As shown in Table 3, the thermoplastic resin composition of the present invention has excellent impact resistance and thermal deformation resistance, as well as good moldability.

Claims (3)

(57) [Claims] 1. A rubber having a weight average particle diameter of 0.2 to 0.6 μm and containing 60% by weight or more of particles in the range of 0.15 to 0.8 μm and having a glass transition temperature of −30 ° C. or lower. A graft polymer (A) having a graft ratio of 20 to 100%, in which aromatic vinyl and vinyl cyanide are grafted at a molar ratio of 40 to 60:60 to 40, and maleimide is 5 To 30 mol%, the total amount of maleimide and vinyl cyanide is 40 to 60 mol%, aromatic vinyl is 60 to 40 mol%, and the intrinsic viscosity is 0.4.

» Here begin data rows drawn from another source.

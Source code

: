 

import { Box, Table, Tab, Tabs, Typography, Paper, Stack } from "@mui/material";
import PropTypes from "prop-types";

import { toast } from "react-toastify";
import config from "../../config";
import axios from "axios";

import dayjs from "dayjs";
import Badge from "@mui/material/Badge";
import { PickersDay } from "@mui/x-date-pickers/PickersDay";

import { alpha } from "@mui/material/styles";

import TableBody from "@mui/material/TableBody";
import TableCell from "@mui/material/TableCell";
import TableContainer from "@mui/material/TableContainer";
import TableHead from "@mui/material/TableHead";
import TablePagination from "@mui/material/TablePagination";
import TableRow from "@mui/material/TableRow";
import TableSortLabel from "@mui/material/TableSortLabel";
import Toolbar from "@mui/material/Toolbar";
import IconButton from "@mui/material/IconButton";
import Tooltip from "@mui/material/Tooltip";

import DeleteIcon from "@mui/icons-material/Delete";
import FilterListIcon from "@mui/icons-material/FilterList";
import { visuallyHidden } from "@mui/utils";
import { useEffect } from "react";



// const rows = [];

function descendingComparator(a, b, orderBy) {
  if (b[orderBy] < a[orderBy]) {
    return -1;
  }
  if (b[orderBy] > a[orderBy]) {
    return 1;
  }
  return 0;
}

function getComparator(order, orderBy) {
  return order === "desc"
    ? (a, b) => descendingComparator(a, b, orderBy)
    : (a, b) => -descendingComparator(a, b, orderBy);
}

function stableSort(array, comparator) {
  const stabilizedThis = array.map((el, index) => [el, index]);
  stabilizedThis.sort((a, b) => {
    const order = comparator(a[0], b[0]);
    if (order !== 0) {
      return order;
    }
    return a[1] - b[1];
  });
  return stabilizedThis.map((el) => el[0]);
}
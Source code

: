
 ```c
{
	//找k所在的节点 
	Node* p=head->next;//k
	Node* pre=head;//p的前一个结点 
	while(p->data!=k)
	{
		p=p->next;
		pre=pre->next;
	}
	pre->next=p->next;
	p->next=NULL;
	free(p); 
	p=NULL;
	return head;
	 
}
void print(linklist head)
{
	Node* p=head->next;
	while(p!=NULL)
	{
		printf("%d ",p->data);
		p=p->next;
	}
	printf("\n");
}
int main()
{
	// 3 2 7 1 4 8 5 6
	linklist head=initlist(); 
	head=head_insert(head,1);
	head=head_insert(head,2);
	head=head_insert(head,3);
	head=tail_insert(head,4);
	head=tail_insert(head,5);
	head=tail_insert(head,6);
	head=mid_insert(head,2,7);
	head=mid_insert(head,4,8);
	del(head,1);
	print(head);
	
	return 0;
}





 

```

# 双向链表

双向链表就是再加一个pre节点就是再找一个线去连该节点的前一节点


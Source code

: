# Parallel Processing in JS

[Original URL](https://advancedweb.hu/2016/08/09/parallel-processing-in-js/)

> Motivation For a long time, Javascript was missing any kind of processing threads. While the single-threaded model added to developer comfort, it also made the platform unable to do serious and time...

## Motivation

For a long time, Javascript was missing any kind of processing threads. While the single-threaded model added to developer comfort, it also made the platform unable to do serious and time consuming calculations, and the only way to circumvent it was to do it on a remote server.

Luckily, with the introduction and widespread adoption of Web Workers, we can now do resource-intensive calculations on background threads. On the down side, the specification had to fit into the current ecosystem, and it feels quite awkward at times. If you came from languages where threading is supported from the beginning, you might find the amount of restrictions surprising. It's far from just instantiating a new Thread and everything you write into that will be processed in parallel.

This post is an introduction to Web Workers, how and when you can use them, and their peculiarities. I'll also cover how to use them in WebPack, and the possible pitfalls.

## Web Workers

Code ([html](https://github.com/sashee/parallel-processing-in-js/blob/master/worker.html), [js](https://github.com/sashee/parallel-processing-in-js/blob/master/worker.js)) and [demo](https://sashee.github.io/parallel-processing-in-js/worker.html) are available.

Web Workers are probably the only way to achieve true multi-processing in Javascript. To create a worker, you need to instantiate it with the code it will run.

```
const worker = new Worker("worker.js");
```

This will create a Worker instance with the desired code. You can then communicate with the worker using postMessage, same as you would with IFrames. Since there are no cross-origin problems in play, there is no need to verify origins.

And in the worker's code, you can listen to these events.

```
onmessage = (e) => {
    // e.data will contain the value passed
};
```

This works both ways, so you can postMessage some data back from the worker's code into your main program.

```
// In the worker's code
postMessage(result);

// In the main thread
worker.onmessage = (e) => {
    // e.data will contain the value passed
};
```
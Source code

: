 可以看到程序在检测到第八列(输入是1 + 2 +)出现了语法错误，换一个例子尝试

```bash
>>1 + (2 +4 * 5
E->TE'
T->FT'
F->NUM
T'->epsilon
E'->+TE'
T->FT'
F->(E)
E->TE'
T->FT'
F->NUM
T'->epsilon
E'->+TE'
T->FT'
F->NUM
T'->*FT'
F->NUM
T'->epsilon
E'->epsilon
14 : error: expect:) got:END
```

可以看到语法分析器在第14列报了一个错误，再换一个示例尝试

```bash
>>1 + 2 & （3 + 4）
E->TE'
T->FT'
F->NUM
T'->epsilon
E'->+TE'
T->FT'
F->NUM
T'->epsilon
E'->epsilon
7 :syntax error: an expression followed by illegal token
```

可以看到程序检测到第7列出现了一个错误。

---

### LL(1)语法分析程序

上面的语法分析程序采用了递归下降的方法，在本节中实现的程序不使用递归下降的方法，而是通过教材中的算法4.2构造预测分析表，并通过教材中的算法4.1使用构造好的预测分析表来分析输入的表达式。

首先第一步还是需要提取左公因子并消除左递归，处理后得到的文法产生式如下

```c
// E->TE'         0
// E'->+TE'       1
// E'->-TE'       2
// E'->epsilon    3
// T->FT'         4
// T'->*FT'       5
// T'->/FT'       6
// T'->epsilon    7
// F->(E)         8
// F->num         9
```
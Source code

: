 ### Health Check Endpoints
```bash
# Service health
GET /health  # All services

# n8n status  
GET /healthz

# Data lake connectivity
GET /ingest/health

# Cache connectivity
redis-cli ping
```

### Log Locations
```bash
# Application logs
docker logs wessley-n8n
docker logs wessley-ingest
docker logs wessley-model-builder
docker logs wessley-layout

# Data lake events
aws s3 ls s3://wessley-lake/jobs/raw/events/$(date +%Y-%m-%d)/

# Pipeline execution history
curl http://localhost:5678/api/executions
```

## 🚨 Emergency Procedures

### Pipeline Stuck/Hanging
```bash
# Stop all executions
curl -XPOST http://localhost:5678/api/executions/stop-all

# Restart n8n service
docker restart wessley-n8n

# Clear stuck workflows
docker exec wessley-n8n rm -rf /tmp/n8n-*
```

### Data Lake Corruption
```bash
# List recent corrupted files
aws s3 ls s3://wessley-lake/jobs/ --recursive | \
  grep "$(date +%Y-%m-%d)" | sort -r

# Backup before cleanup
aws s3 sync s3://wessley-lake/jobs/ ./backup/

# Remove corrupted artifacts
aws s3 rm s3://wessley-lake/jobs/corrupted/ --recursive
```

A thermoplastic resin composition obtained by mixing the copolymer (B) having an amount of ˜1.5 dl / g so that the rubber-like polymer becomes 5 to 35% by weight. 2. The rubber-like polymer has a weight average particle diameter of 0.
25 to 0.5 μm, containing 70% by weight or more of particles in the range of 0.2 to 0.7 μm, and 0.3 to 0.5 μm
The thermoplastic resin composition according to claim 1, which contains 30% by weight or more of particles in the range. 3. The composition of the copolymer (B) is maleimide 5 to 5.
30 mol%, vinyl cyanide 45 to 30 mol%, the total amount of maleimide and vinyl cyanide is 40 to 55 mol%, and aromatic vinyl 60 to 45 mol%, and the intrinsic viscosity is 0.5 to 0. It is 9 dl / g, The thermoplastic resin composition of Claim 1 or 2.